We will be transforming only the features of iris flowers, not the labels (the last column), so in the first step we will store these four features in a separate `X` variable.

In [None]:
# get all rows and all but the last column into X
X = df.iloc[:, :-1]

In [None]:
X

In [None]:
# don't forget to remove the label column from the list of columns
cols = df.columns[:-1]

The following code performs normalization of the entire dataset. All preprocessors follow the pattern of `fit().transform()`.

In [None]:
norm = preprocessing.MinMaxScaler(feature_range=(0,1)).fit(X)
X_minmax = pd.DataFrame(norm.transform(X), columns=cols)

X_minmax.head(n=10)

In [None]:
X_minmax.describe()

In [None]:
x = X_minmax['sepal length (cm)'][:]
y = X_minmax['sepal width (cm)'][:]
t = df['target']

plt.scatter(x, y, c=t)
plt.show()

## Standarization

Another type of normalization is the *standarization*, which is the transformation after which the mean value of the feature is 0 and its standard deviation is 1. In the `scikit-learn` library standarization is performed by the [StandardScaler](http://scikit-learn.org/stable/modules/generated/sklearn.preprocessing.StandardScaler.html#sklearn.preprocessing.StandardScaler) class which performs the following transformation:

$$v' = \frac{v-\mu}{\sigma}$$

where $\mu$ is the mean, and $\sigma$ is the standard deviation of the feature.

In [None]:
scale = preprocessing.StandardScaler().fit(X)
X_scaled = pd.DataFrame(scale.transform(X), columns=cols)

X_scaled.head()

In [None]:
X_scaled.describe()

In [None]:
x = X_scaled['sepal length (cm)'][:]
y = X_scaled['sepal width (cm)'][:]
t = df['target']

plt.scatter(x, y, c=t)
plt.show()

## Discretization 

An alternative for the manual discretization is the automatic discovery of bin boundaries using the [KBinsDiscretizer](https://scikit-learn.org/stable/modules/generated/sklearn.preprocessing.KBinsDiscretizer.html#sklearn.preprocessing.KBinsDiscretizer) class. It finds *k* bins in the feature so that the geometric means of bins are as far as possible.

In [None]:
kbin = preprocessing.KBinsDiscretizer(n_bins=3, strategy='kmeans', encode='ordinal').fit(df[['sepal length (cm)']])
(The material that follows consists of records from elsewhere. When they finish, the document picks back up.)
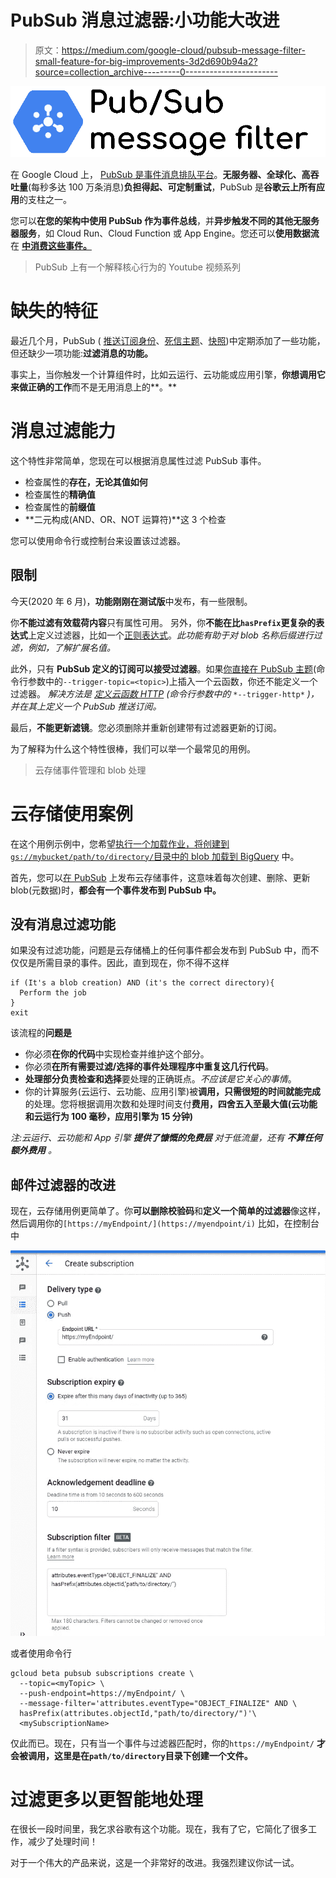 # PubSub 消息过滤器:小功能大改进

> 原文：<https://medium.com/google-cloud/pubsub-message-filter-small-feature-for-big-improvements-3d2d690b94a2?source=collection_archive---------0----------------------->

![](img/74d06debc31d3a901e16c9178e40c62d.png)

在 Google Cloud 上， [PubSub 是事件消息排队平台](https://cloud.google.com/pubsub)。**无服务器、全球化、高吞吐量**(每秒多达 100 万条消息)**负担得起、可定制重试**，PubSub 是**谷歌云上所有应用**的支柱之一。

您可以**在您的架构中使用 PubSub 作为事件总线**，并**异步触发不同的其他无服务器服务**，如 Cloud Run、Cloud Function 或 App Engine。您还可以**使用数据流** 在 [**中消费这些事件。**](https://cloud.google.com/dataflow/docs/concepts/streaming-with-cloud-pubsub)

> PubSub 上有一个解释核心行为的 Youtube 视频系列

# 缺失的特征

最近几个月，PubSub ( [推送订阅身份](https://cloud.google.com/pubsub/docs/push#authentication_and_authorization_by_the_push_endpoint)、[死信主题](https://cloud.google.com/pubsub/docs/dead-letter-topics)、[快照](https://cloud.google.com/pubsub/docs/replay-overview))中定期添加了一些功能，但还缺少一项功能:**过滤消息的功能。**

事实上，当你触发一个计算组件时，比如云运行、云功能或应用引擎，**你想调用它来做正确的工作**而不是无用消息上的**。**

# 消息过滤能力

这个特性非常简单，您现在可以根据消息属性过滤 PubSub 事件。

*   检查属性的**存在，无论其值如何**
*   检查属性的**精确值**
*   检查属性的**前缀值**
*   **二元构成(AND、OR、NOT 运算符)**这 3 个检查

您可以使用命令行或控制台来设置该过滤器。

## 限制

今天(2020 年 6 月)，**功能刚刚在测试版**中发布，有一些限制。

你**不能过滤有效载荷内容**只有属性可用。
另外，你**不能在比`hasPrefix`更复杂的表达式**上定义过滤器，比如一个[正则表达式](https://en.wikipedia.org/wiki/Regular_expression)。*此功能有助于对 blob 名称后缀进行过滤，例如，了解扩展名值。*

此外，只有 **PubSub 定义的订阅可以接受过滤器**。如果[你直接在 PubSub 主题](https://cloud.google.com/functions/docs/calling/pubsub)(命令行参数中的`--trigger-topic=<topic>`)上插入一个云函数，你还不能定义一个过滤器。
*解决方法是* [*定义云函数 HTTP*](https://cloud.google.com/functions/docs/calling/http) *(命令行参数中的* `*--trigger-http*` *)，并在其上定义一个 PubSub 推送订阅。*

最后，**不能更新滤镜**。您必须删除并重新创建带有过滤器更新的订阅。

为了解释为什么这个特性很棒，我们可以举一个最常见的用例。

> 云存储事件管理和 blob 处理

# 云存储使用案例

在这个用例示例中，您希望[执行一个加载作业，将创建到`gs://mybucket/path/to/directory/`目录中的 blob 加载到 BigQuery](https://cloud.google.com/bigquery/docs/loading-data-cloud-storage) 中。

首先，您可以[在 PubSub](https://cloud.google.com/storage/docs/reporting-changes) 上发布云存储事件，这意味着每次创建、删除、更新 blob(元数据)时，**都会有一个事件发布到 PubSub 中。**

## 没有消息过滤功能

如果没有过滤功能，问题是云存储桶上的任何事件都会发布到 PubSub 中，而不仅仅是所需目录的事件。因此，直到现在，你不得不这样

```
if (It's a blob creation) AND (it's the correct directory){
  Perform the job
}
exit
```

该流程的**问题是**

*   你必须**在你的代码**中实现检查并维护这个部分。
*   你必须**在所有需要过滤/选择的事件处理程序中重复这几行代码**。
*   **处理部分负责检查和选择**要处理的正确斑点。*不应该是它关心的事情*。
*   你的计算服务(云运行、云功能、应用引擎)被**调用，只需很短的时间就能完成**的处理。您将根据调用次数和处理时间支付**费用，四舍五入至最大值(云功能和云运行为 100 毫秒，应用引擎为 15 分钟)**

*注:云运行、云功能和 App 引擎* ***提供了慷慨的免费层*** *对于低流量，还有* ***不算任何额外费用*** *。*

## 邮件过滤器的改进

现在，云存储用例更简单了。你**可以删除校验码**和**定义一个简单的过滤器**像这样，然后调用你的`[https://myEndpoint/](https://myendpoint/i)`
比如，在控制台中

![](img/17191b38abb7825a44af823d8af3621d.png)

或者使用命令行

```
gcloud beta pubsub subscriptions create \
  --topic=<myTopic> \
  --push-endpoint=https://myEndpoint/ \
  --message-filter='attributes.eventType="OBJECT_FINALIZE" AND \ 
  hasPrefix(attributes.objectId,"path/to/directory/")'\
  <mySubscriptionName>
```

仅此而已。现在，只有当一个事件与过滤器匹配时，你的`https://myEndpoint/` **才会被调用，这里是在`path/to/directory`目录下创建一个文件。**

# 过滤更多以更智能地处理

在很长一段时间里，我乞求谷歌有这个功能。现在，我有了它，它简化了很多工作，减少了处理时间！

对于一个伟大的产品来说，这是一个非常好的改进。我强烈建议你试一试。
df_kbinned = pd.DataFrame(kbin.transform(df[['sepal length (cm)']]))

x = df['sepal length (cm)'][:]
y = df_kbinned[:]
t = df['target']

plt.scatter(x, y, c=t)
plt.show()

## Binarization

Sometimes we need to transform a discrete attribute into a binary flag representing the result of a test performed on the feature. This can be easily achieved using the [Binarizer](http://scikit-learn.org/stable/modules/generated/sklearn.preprocessing.Binarizer.html) class.

In [None]:
binarize = preprocessing.Binarizer(threshold=3).fit(X)

X_binned = pd.DataFrame(binarize.transform(X), columns=cols)

pd.concat([df,X_binned], axis=1).head()

## Displaying histograms

For simple counting of values in a feature we can use:
- `pandas.Series.value_counts()`
- `collections.Counter`

and we just want to draw the histogram, it is enough to use `pandas.Series.hist()`

In [None]:
X_binned['sepal width (cm)'].value_counts()

In [None]:
from collections import Counter

Counter(X_binned['sepal width (cm)'].values)

In [None]:
X_binned.hist()

## Missing values imputation

Missing values can seriously impact the results of the analysis. Many data mining algorithms do not accept datasets with missing values present. [SimpleImputer](https://scikit-learn.org/stable/modules/generated/sklearn.impute.SimpleImputer.html) class allows to change the missing values to mean, median, or mode of the feature.

In [None]:
from sklearn.impute import SimpleImputer

matrix = np.array([[ 1, 2, np.nan], [np.nan, 4, 5], [6, np.nan, 7]])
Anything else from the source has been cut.